The word “overclocking” is thrown around quite a bit. When increasing your processor speed through overclocking, the general idea that everything on your computer speeds up, too (i.e. becomes more responsive). That’s the idea, anyway. And there’s some serious benefits that come with overclocking, but there’s also some drawbacks and possibly even some consequences if you don’t know what you’re doing.
Follow along below and we’ll take you through the positives and negatives of overclocking your CPU.
Overclocking has its benefits
A lot of the marketing around higher performance processors with good overclocking capabilities are often geared towards gaming, power users or hobbyists. Overclocking your CPU can be particularly useful in gaming, but only with titles that require a lot of demand. You won’t notice a difference in performance with your average modern video game, but you will with something more demanding; however, you might notice increased graphical performance in even the average game if you choose to overclock your GPU, given that, of course, your specific GPU has that capability.
When it comes to overclocking a CPU, you’ll notice it’s benefits much more in professional software. For example, you’ll notice that the likes of CAD, Final Cut Pro and other software will see a significant speed increase. But, that’s really the only benefit to overclocking your CPU: getting more performance and stability out of your processor with the use of software. That means your getting more power for your money, and if overclocking helps you run a program you couldn’t before, you might not necessarily need to make the financial and time investment into an upgrade.

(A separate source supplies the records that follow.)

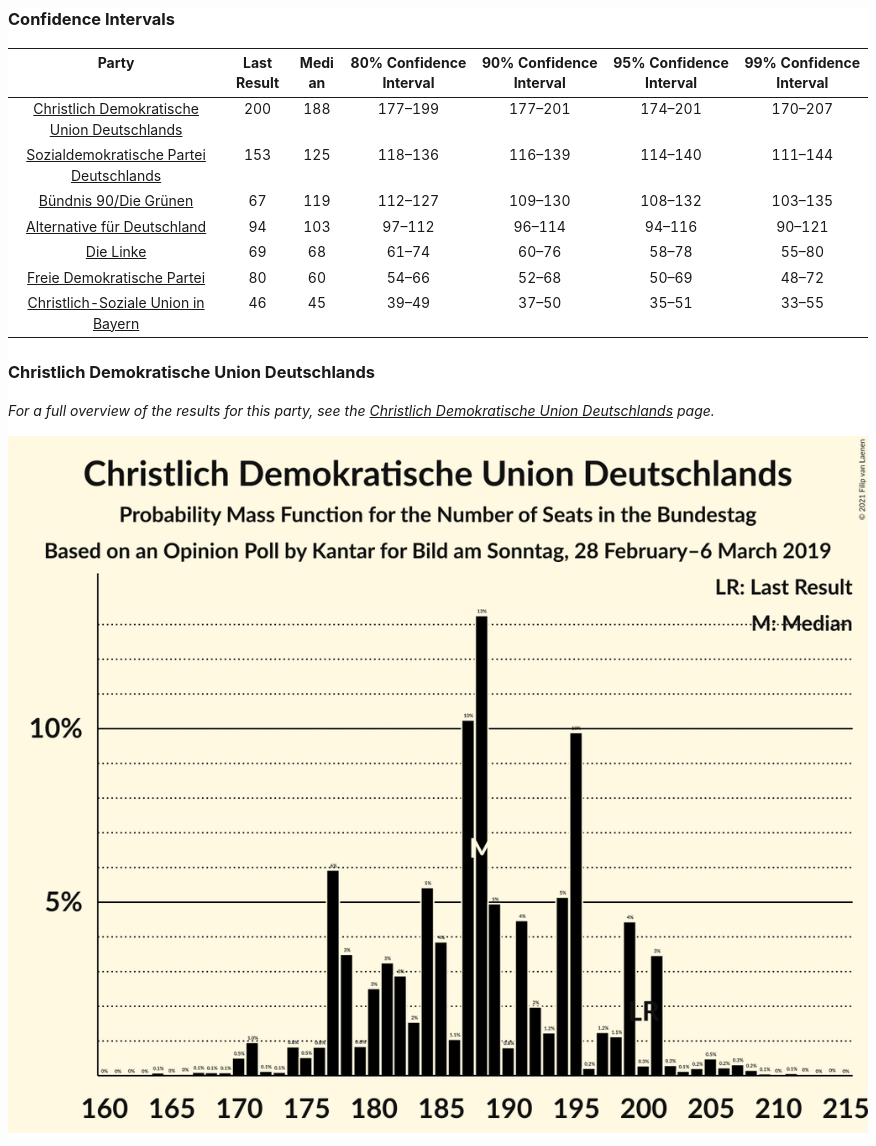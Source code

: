 ### Confidence Intervals

| Party | Last Result | Median | 80% Confidence Interval | 90% Confidence Interval | 95% Confidence Interval | 99% Confidence Interval |
|:-----:|:-----------:|:------:|:-----------------------:|:-----------------------:|:-----------------------:|:-----------------------:|
| <a href="#christlich-demokratische-union-deutschlands">Christlich Demokratische Union Deutschlands</a> | 200 | 188 | 177–199 |177–201 |174–201 |170–207 |
| <a href="#sozialdemokratische-partei-deutschlands">Sozialdemokratische Partei Deutschlands</a> | 153 | 125 | 118–136 |116–139 |114–140 |111–144 |
| <a href="#bündnis-90/die-grünen">Bündnis 90/Die Grünen</a> | 67 | 119 | 112–127 |109–130 |108–132 |103–135 |
| <a href="#alternative-für-deutschland">Alternative für Deutschland</a> | 94 | 103 | 97–112 |96–114 |94–116 |90–121 |
| <a href="#die-linke">Die Linke</a> | 69 | 68 | 61–74 |60–76 |58–78 |55–80 |
| <a href="#freie-demokratische-partei">Freie Demokratische Partei</a> | 80 | 60 | 54–66 |52–68 |50–69 |48–72 |
| <a href="#christlich-soziale-union-in-bayern">Christlich-Soziale Union in Bayern</a> | 46 | 45 | 39–49 |37–50 |35–51 |33–55 |

### Christlich Demokratische Union Deutschlands

*For a full overview of the results for this party, see the [Christlich Demokratische Union Deutschlands](party-christlichdemokratischeuniondeutschlands.html) page.*

![Graph with seats probability mass function not yet produced](2019-03-06-Kantar-seats-pmf-christlichdemokratischeuniondeutschlands.png "Seats Probability Mass Function")
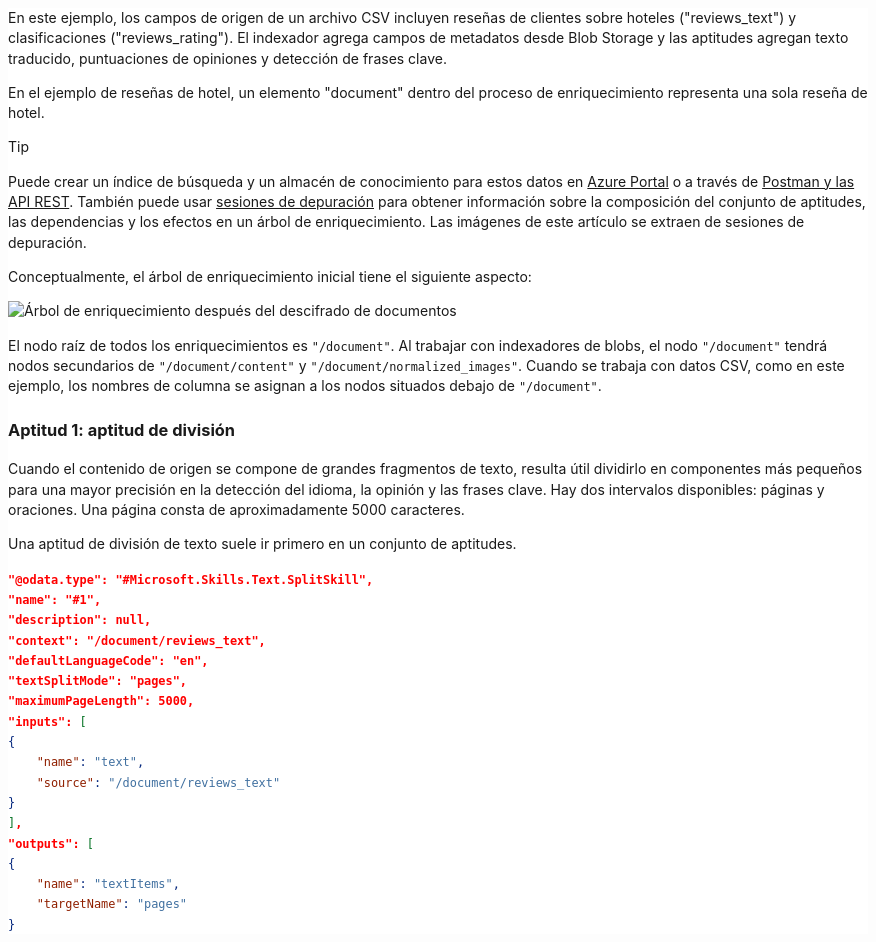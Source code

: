 En este ejemplo, los campos de origen de un archivo CSV incluyen reseñas de clientes sobre hoteles ("reviews_text") y clasificaciones ("reviews_rating"). El indexador agrega campos de metadatos desde Blob Storage y las aptitudes agregan texto traducido, puntuaciones de opiniones y detección de frases clave.

En el ejemplo de reseñas de hotel, un elemento "document" dentro del proceso de enriquecimiento representa una sola reseña de hotel.

> [!TIP]
> Puede crear un índice de búsqueda y un almacén de conocimiento para estos datos en [Azure Portal](knowledge-store-create-portal.md) o a través de [Postman y las API REST](knowledge-store-create-rest.md). También puede usar [sesiones de depuración](cognitive-search-debug-session.md) para obtener información sobre la composición del conjunto de aptitudes, las dependencias y los efectos en un árbol de enriquecimiento. Las imágenes de este artículo se extraen de sesiones de depuración.

Conceptualmente, el árbol de enriquecimiento inicial tiene el siguiente aspecto:

![Árbol de enriquecimiento después del descifrado de documentos](media/cognitive-search-working-with-skillsets/enrichment-tree-doc-cracking.png "Árbol de enriquecimiento después del descifrado de documentos y antes de la ejecución de la aptitud")

El nodo raíz de todos los enriquecimientos es `"/document"`. Al trabajar con indexadores de blobs, el nodo `"/document"` tendrá nodos secundarios de `"/document/content"` y `"/document/normalized_images"`. Cuando se trabaja con datos CSV, como en este ejemplo, los nombres de columna se asignan a los nodos situados debajo de `"/document"`.

### <a name="skill-1-split-skill"></a>Aptitud 1: aptitud de división

Cuando el contenido de origen se compone de grandes fragmentos de texto, resulta útil dividirlo en componentes más pequeños para una mayor precisión en la detección del idioma, la opinión y las frases clave. Hay dos intervalos disponibles: páginas y oraciones. Una página consta de aproximadamente 5000 caracteres.

Una aptitud de división de texto suele ir primero en un conjunto de aptitudes.

```json
"@odata.type": "#Microsoft.Skills.Text.SplitSkill",
"name": "#1",
"description": null,
"context": "/document/reviews_text",
"defaultLanguageCode": "en",
"textSplitMode": "pages",
"maximumPageLength": 5000,
"inputs": [
{
    "name": "text",
    "source": "/document/reviews_text"
}
],
"outputs": [
{
    "name": "textItems",
    "targetName": "pages"
}
```
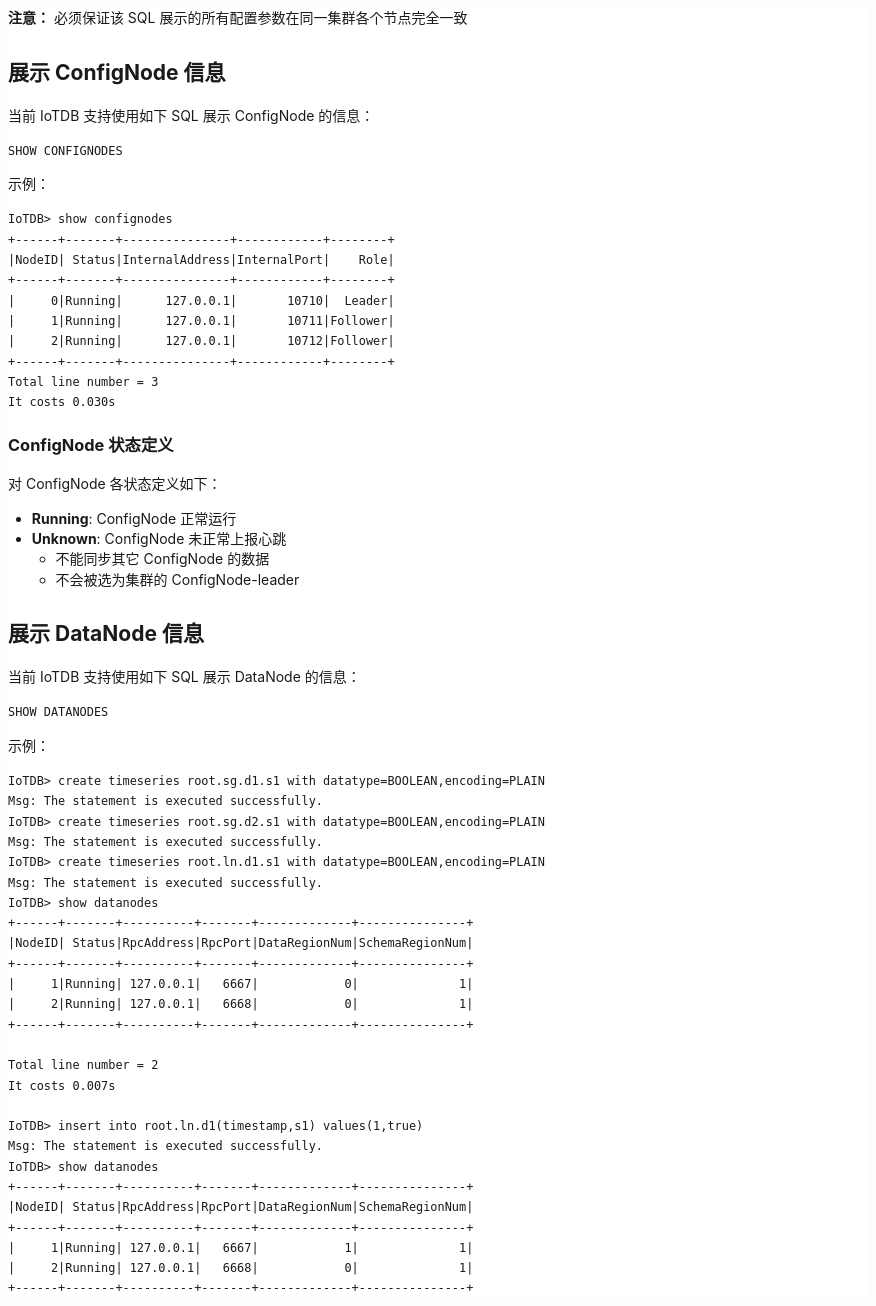 **注意：** 必须保证该 SQL 展示的所有配置参数在同一集群各个节点完全一致

## 展示 ConfigNode 信息

当前 IoTDB 支持使用如下 SQL 展示 ConfigNode 的信息：
```
SHOW CONFIGNODES
```

示例：
```
IoTDB> show confignodes
+------+-------+---------------+------------+--------+
|NodeID| Status|InternalAddress|InternalPort|    Role|
+------+-------+---------------+------------+--------+
|     0|Running|      127.0.0.1|       10710|  Leader|
|     1|Running|      127.0.0.1|       10711|Follower|
|     2|Running|      127.0.0.1|       10712|Follower|
+------+-------+---------------+------------+--------+
Total line number = 3
It costs 0.030s
```

### ConfigNode 状态定义
对 ConfigNode 各状态定义如下：

- **Running**: ConfigNode 正常运行
- **Unknown**: ConfigNode 未正常上报心跳
  - 不能同步其它 ConfigNode 的数据
  - 不会被选为集群的 ConfigNode-leader

## 展示 DataNode 信息

当前 IoTDB 支持使用如下 SQL 展示 DataNode 的信息：
```
SHOW DATANODES
```

示例：
```
IoTDB> create timeseries root.sg.d1.s1 with datatype=BOOLEAN,encoding=PLAIN
Msg: The statement is executed successfully.
IoTDB> create timeseries root.sg.d2.s1 with datatype=BOOLEAN,encoding=PLAIN
Msg: The statement is executed successfully.
IoTDB> create timeseries root.ln.d1.s1 with datatype=BOOLEAN,encoding=PLAIN
Msg: The statement is executed successfully.
IoTDB> show datanodes
+------+-------+----------+-------+-------------+---------------+
|NodeID| Status|RpcAddress|RpcPort|DataRegionNum|SchemaRegionNum|
+------+-------+----------+-------+-------------+---------------+
|     1|Running| 127.0.0.1|   6667|            0|              1|
|     2|Running| 127.0.0.1|   6668|            0|              1|
+------+-------+----------+-------+-------------+---------------+

Total line number = 2
It costs 0.007s

IoTDB> insert into root.ln.d1(timestamp,s1) values(1,true)
Msg: The statement is executed successfully.
IoTDB> show datanodes
+------+-------+----------+-------+-------------+---------------+
|NodeID| Status|RpcAddress|RpcPort|DataRegionNum|SchemaRegionNum|
+------+-------+----------+-------+-------------+---------------+
|     1|Running| 127.0.0.1|   6667|            1|              1|
|     2|Running| 127.0.0.1|   6668|            0|              1|
+------+-------+----------+-------+-------------+---------------+
```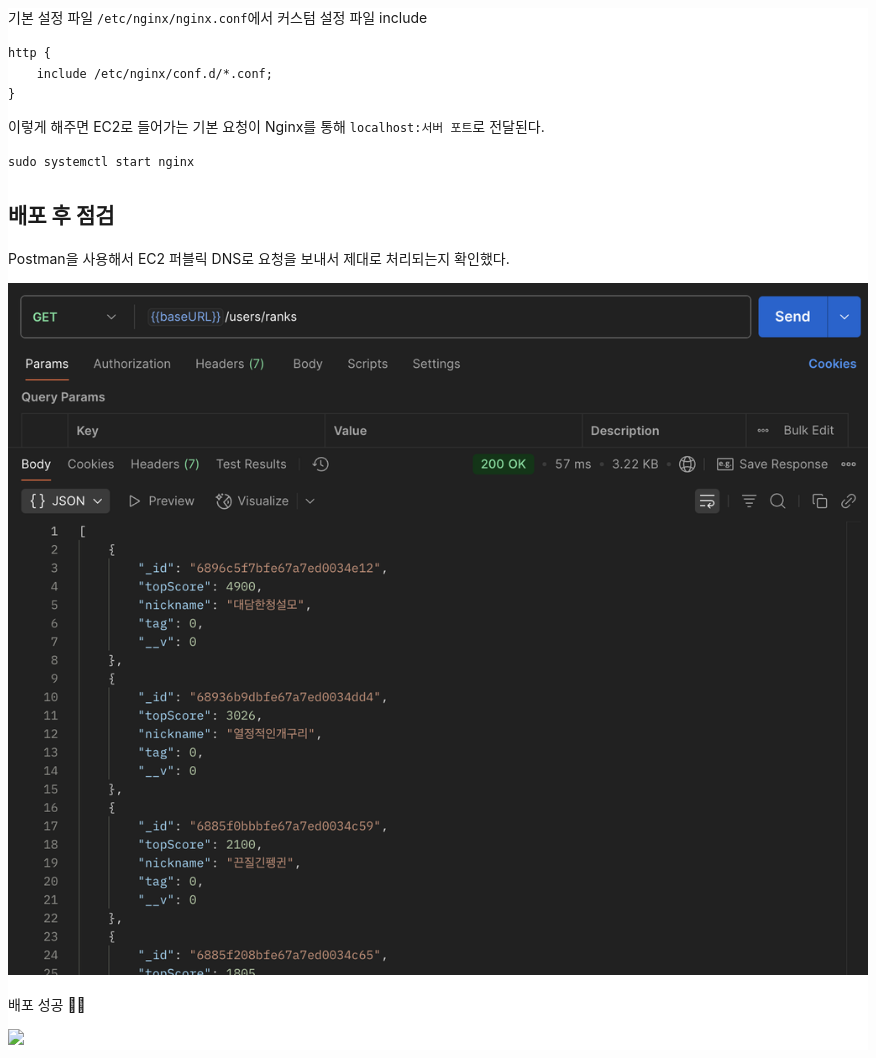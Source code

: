 기본 설정 파일 `/etc/nginx/nginx.conf`에서 커스텀 설정 파일 include
```nginx
http {
	include /etc/nginx/conf.d/*.conf;
}
```

이렇게 해주면 EC2로 들어가는 기본 요청이 Nginx를 통해 `localhost:서버 포트`로 전달된다.

```shell
sudo systemctl start nginx
```

## 배포 후 점검

Postman을 사용해서 EC2 퍼블릭 DNS로 요청을 보내서 제대로 처리되는지 확인했다.

![](/images/posts/gooapp/postman.png)

배포 성공 👏👏

<img src="https://media1.tenor.com/m/dbezf0hp_HoAAAAC/kim-jong-un-clapping.gif" style="max-width: 400px"/>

There’s a lot of things that you have to think about when you overclock your processor. Not only do you have to mess with your clock speed (or multiplier settings), but there’s some other factors to keep in mind as well (now, these aren’t necessarily drawbacks, but still thins to think about when overclocking). The faster your CPU is, the more power it’s going to consume — so you may need to mess with voltage settings as well. And, of course, more power immediately means you’ll be dealing with more heat. That in mind, you’ll need to make sure your cooling setup will be able to handle the additional load and adjust it accordingly. It can all be a bit of a hassle, but depending on what you need overclocking for, it can be well worth it.
One drawback is that by overclocking and raising your voltage, you can put more wear and tear on your processor, decreasing its life span. It’s also worth noting that if you raise your voltage too high, you can completely fry your CPU. That said, it’s recommended that you up the voltage and clock speed in small increments until you find something you (and your CPU) is comfortable with.
The warranty on most CPUs are also voided when you overclock; however, some manufacturers, such as Intel, offer separate warranties for overclocking. With a warranty like that, usually the manufacturer will replace the chip no questions asked if you end up frying it (though, you’ll probably need to re-purchase that warranty for your replacement if you continue to overclock).
Lastly, when you overclock, generally you’ll need to purchase better, higher quality cooling equipment. Stock coolers that came with your case aren’t always able to handle the extra heat produced with overclocking. So, just watch your temperature, and, like we already said, just adjust your cooling setup as needed.
Overclocking really isn’t a bad thing. It’s less scary than many people make it out to be. The biggest problem with overclocking right now is the amount of misinformation there is out there as well as uninformed people. If you stay within the range your manufacturer gives you, generally, overclocking is an extremely safe and common practice. If you’re really worried, you can pick up a overclock-specific warranty to keep you covered in case of any mishaps.